Гвардия принцессы. Трилогия «Материализация легенды». Том 3 - стр. 16
Так и сейчас, здесь, в пустыне, разогревается одежда. Солнце палит нещадно, и потому одежда просто пересушена и раскалена. Пока она не прикасается к коже, – еще терпимо, хотя и жарко. Но когда она начинается прикасаться, – и тем более прилегать, – к коже, то это всё равно, что положить конечность или спину на раскаленную плиту. Штанины, касающиеся голеней, кажутся обжигающими раскаленными трубами, в которые инквизитор поместил ваши ноги. Широкие рукава как будто помещены внутрь гигантского трубопровода, перекачивающего лаву или жидкий металл прямо между тканью рукава и вашим телом, вашей кожей. Кажется, что солнце, светящее в спину, просто прожигает кожу и мышцы спины насквозь до самого позвоночника, ребер, – до самого сердца. Ногти помутнели, пожелтели, как будто покорежились, потрескались… Стали сухими и ломкими.

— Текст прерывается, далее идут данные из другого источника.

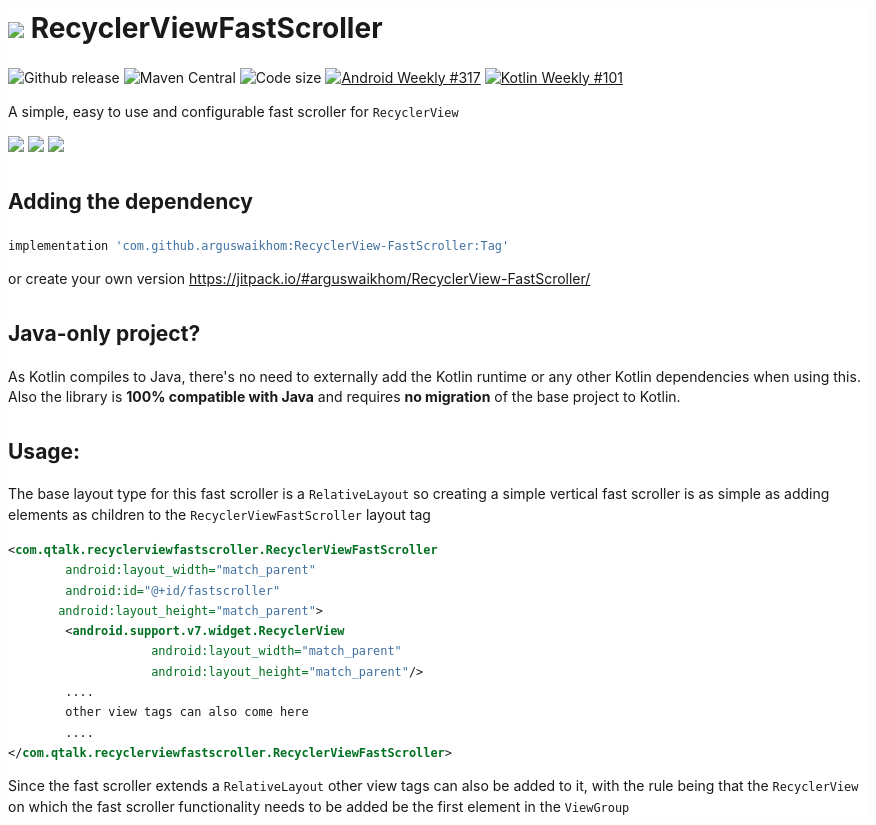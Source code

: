# <img src ="https://upload.wikimedia.org/wikipedia/commons/b/b5/Kotlin-logo.png" width=24> RecyclerViewFastScroller

![Github release](https://img.shields.io/github/release/quiph/recyclerview-fastscroller.svg)
![Maven Central](https://img.shields.io/maven-central/v/com.quiph.ui/recyclerviewfastscroller)
![Code size](https://img.shields.io/github/languages/code-size/quiph/recyclerview-fastscroller.svg?colorB=4bc51d) 
[![Android Weekly #317](https://img.shields.io/badge/Android%20Weekly-%23317-1eafe6.svg)](https://androidweekly.net/issues/issue-317)
[![Kotlin Weekly #101](https://img.shields.io/badge/Kotlin%20Weekly-%23101-9e5ef2.svg)](https://mailchi.mp/kotlinweekly/kotlin-weekly-100-sytgpg6yuv?e=55ca282aa1)

A simple, easy to use and configurable fast scroller for `RecyclerView`

<img src = "https://github.com/quiph/RecyclerView-FastScroller/raw/master/graphics/recording_contacts.gif" width=240> <img src = "https://github.com/quiph/RecyclerView-FastScroller/raw/master/graphics/recording_countries.gif" width=240> <img src = "https://github.com/quiph/RecyclerView-FastScroller/raw/master/graphics/recording_numbers.gif" width=240>

## Adding the dependency
```groovy
implementation 'com.github.arguswaikhom:RecyclerView-FastScroller:Tag'
```
or create your own version
https://jitpack.io/#arguswaikhom/RecyclerView-FastScroller/

## Java-only project?
As Kotlin compiles to Java, there's no need to externally add the Kotlin runtime or any other Kotlin dependencies when using this. Also the library is **100% compatible with Java** and requires **no migration** of the base project to Kotlin. 

## Usage:

The base layout type for this fast scroller is a `RelativeLayout` so creating a simple
vertical fast scroller is as simple as adding elements as children to the `RecyclerViewFastScroller` layout tag
```xml
<com.qtalk.recyclerviewfastscroller.RecyclerViewFastScroller
        android:layout_width="match_parent"
        android:id="@+id/fastscroller"
       android:layout_height="match_parent">
        <android.support.v7.widget.RecyclerView
                    android:layout_width="match_parent"
                    android:layout_height="match_parent"/>
        ....
        other view tags can also come here
        ....
</com.qtalk.recyclerviewfastscroller.RecyclerViewFastScroller>
```
    
Since the fast scroller extends a `RelativeLayout` other view tags can also be added to it, with the rule being that 
the `RecyclerView` on which the fast scroller functionality needs to be added be the first element in the `ViewGroup`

И создается ощущение, что все твои внутренности сначала кипели и возмущались этим действиям, а потом просто высохли и лежат себе, догорая, внутри своих полостей, сами по себе испуская сухое тепло и потрескивания догорающих угольков. Сама кожа стала как пергамент, пересохший, потрескавшийся на губах, на руках, на ступнях. Кожа, немилосердно зудевшая в первые дни, теперь просто стянулась, как натянутый резиновый гидрокостюм на много размеров меньше, чем тебе надо было одеть, – сдавливая лицо, руки, туловище…
Лапы стерты. Сухая слюна во рту:
Ни воды нет, ни деревца,
Ни арыков нет, ни селений вокруг,
Ни знакомого нет лица!
Во рту – просто высохшая слизистая, от краешек губ до самого горла, глотки, начала трахеи. Делаю рефлекторные попытки «выдоить» из слюнных желез и проглотить хоть капельку слюны, но язык с шуршанием проходит по высушенным деснам, нёбу, зубам… Там, где должны быть по физиологии влажные слизистые поверхности, – везде во рту почти мумифицированные полопавшиеся сухие бархатистые, порой висящие, лохмотьями ткани… Эти лохмотья когда-то различали сладкое и горькое, соленое и кислое, – и теперь только шуршат во рту, который сам собой не понимает, что с ним происходит, и пытается снова и снова «доить» слюнные железы…
Волосы выгорели, как будто испепелились от жара солнца, обесцветились или поседели, – уж и не знаю. Стали тонкими, ломкими, пересохшими, шуршащими. Их стало мало на голове, они практически перестали расти на щеках и подбородке, на шее остались отдельные разрозненные клочья. Они уже не колют руки, когда я к ним прикасаюсь, глажу, – они просто шуршат, заглушая в этот момент звуки вокруг меня…
А звуков-то почти и нет. Хотя нет, – есть звуки у меня в голове. Тяжелые громкие: «Бум! БУМ! Буумм..» Как набат, в моих ушах часто стучит мое сердце. В ушах, в голове, где-то глубоко внутри меня самого. Гонит сгустившуюся, как сгущенное молоко, как густой мед или патоку мою кровь. По жилам, полупустым жилам. По сосудам, в которых уже почти нет ни воды, ни лимфы, ни крови. Гонит медленно, неотвратимо подгоняя меня в поисках влаги, любой жидкости, любой воды. Если ее и нельзя пить, то ее можно хотя бы намазать на одежду и тем самым дать небольшой отдых потовым железам, не так давно испарявшим влагу с моего тела, а теперь тоже работающим вхолостую за отсутствием этой влаги.